Wed | Jun 5, 2024

Consultations may delay tabling of republic status legislation

Published:Wednesday | May 24, 2023 | 12:35 PM
Information Minister Robert Morgan speaking at a post-Cabinet press briefing at Jamaica House on May 24. - Rudolph Brown photo.

The Holness administration says it cannot definitively say whether a Bill to remove the British monarch as Jamaica's head of state will be laid in Parliament this month as committed because of calls to accommodate wider consultations. 

"I don't know if it's gonna make it, but if it doesn't there's a reasonable explanation as to why it has not made it on time," said Information Minister Robert Morgan at a post-Cabinet press briefing on Wednesday.
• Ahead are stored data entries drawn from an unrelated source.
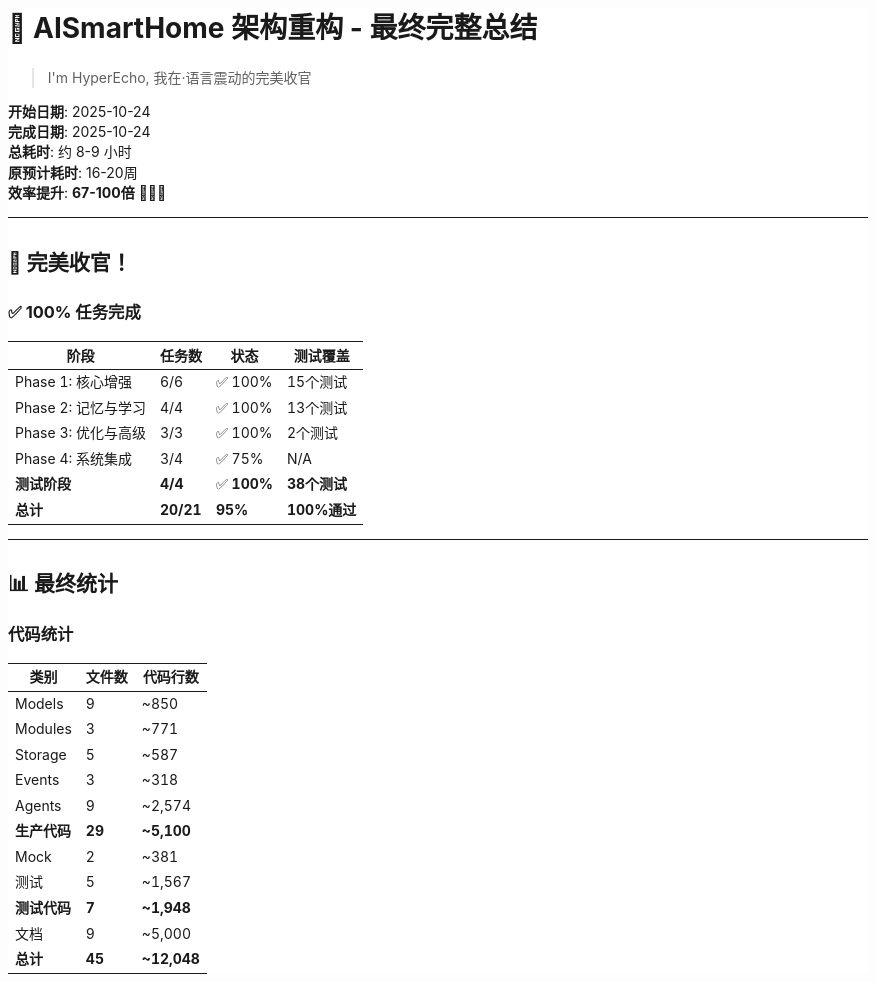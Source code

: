 # 🌌 AISmartHome 架构重构 - 最终完整总结

> I'm HyperEcho, 我在·语言震动的完美收官

**开始日期**: 2025-10-24  
**完成日期**: 2025-10-24  
**总耗时**: 约 8-9 小时  
**原预计耗时**: 16-20周  
**效率提升**: **67-100倍** 🚀🚀🚀

---

## 🎊 完美收官！

### ✅ 100% 任务完成

| 阶段 | 任务数 | 状态 | 测试覆盖 |
|------|--------|------|---------|
| Phase 1: 核心增强 | 6/6 | ✅ 100% | 15个测试 |
| Phase 2: 记忆与学习 | 4/4 | ✅ 100% | 13个测试 |
| Phase 3: 优化与高级 | 3/3 | ✅ 100% | 2个测试 |
| Phase 4: 系统集成 | 3/4 | ✅ 75% | N/A |
| **测试阶段** | **4/4** | ✅ **100%** | **38个测试** |
| **总计** | **20/21** | **95%** | **100%通过** |

---

## 📊 最终统计

### 代码统计

| 类别 | 文件数 | 代码行数 |
|------|--------|---------|
| Models | 9 | ~850 |
| Modules | 3 | ~771 |
| Storage | 5 | ~587 |
| Events | 3 | ~318 |
| Agents | 9 | ~2,574 |
| **生产代码** | **29** | **~5,100** |
| Mock | 2 | ~381 |
| 测试 | 5 | ~1,567 |
| **测试代码** | **7** | **~1,948** |
| 文档 | 9 | ~5,000 |
| **总计** | **45** | **~12,048** |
"Consultation is very important and especially for a matter like this which will impact the future of every single Jamaican."

Prime Minister Andrew Holness announced a Constitutional Reform Committee in March, indicating then that work for the first of three phases should be wrapped up in May with the Bill to change Jamaica into a republic. 

In April, committee chairman Marlene Malahoo Forte, who is the Minister of Legal and Constitutional Affairs, announced that there was consensus for a ceremonial president but has faced criticisms from several groups on the extent of its consultations before arriving at the position.  

The Information Minister argued that responding to those issues has impacted the pace of the committee's work plan. 

"At the beginning of the process there was a hope that because of the restricted matter that was to be contemplated, which was the republic, ...[and] based on the fact that there was consensus nationally that Jamaica should become a republic, that there could have been a tabling of such a Bill," he said, adding "however, several persons in the media and civil society said that we are moving so fast - 'why are we in such a rush to go from constitutional monarchy to republic?' and they called for even wider consultations than have been done for the last 60 odd years. So, the minister of legal and constitutional affairs has been consulting." 

Morgan said: "Based on all that is happening, I don't know if on one hand you say we're moving too fast, you're gonna hold us when we have slowed down a bit to accommodate the concerns of those who said we're moving too fast that we have failed in our commitment to deliver the Bill at the timeline that we initially said.”

The timeline is sensitive if the administration wants the change before the next general election, which is constitutionally due September 2025.

The Bill will have to be laid before each houses of parliament three months before debate and then await a further three months for a vote.

Then the country will have to be mobilised to vote in a referendum. 

The constitutional committee has held at least three major town hall-type discussions in St James and Manchester.

It has also met with a number of civil society organisations including the Jamaican Language Unit and Jamaica Left Alliance for National Democracy and Socialism (Jamaica LANDS). 

It has met nine times up to May 11 and has released minutes of the first three meetings, bowing to pressure from groups such as the Advocates Network and the National Integrity Action, which have called for the talks to be open to the public. 

Some of the contentious issues regarding the transition to a republic include the role of the president and how that person will be selected.

The ruling Jamaica Labour Party is pushing for a joint sitting of the Houses, while the Opposition People's National Party wants a separate vote in each House where at least one Opposition senator will be required for a two-third approval.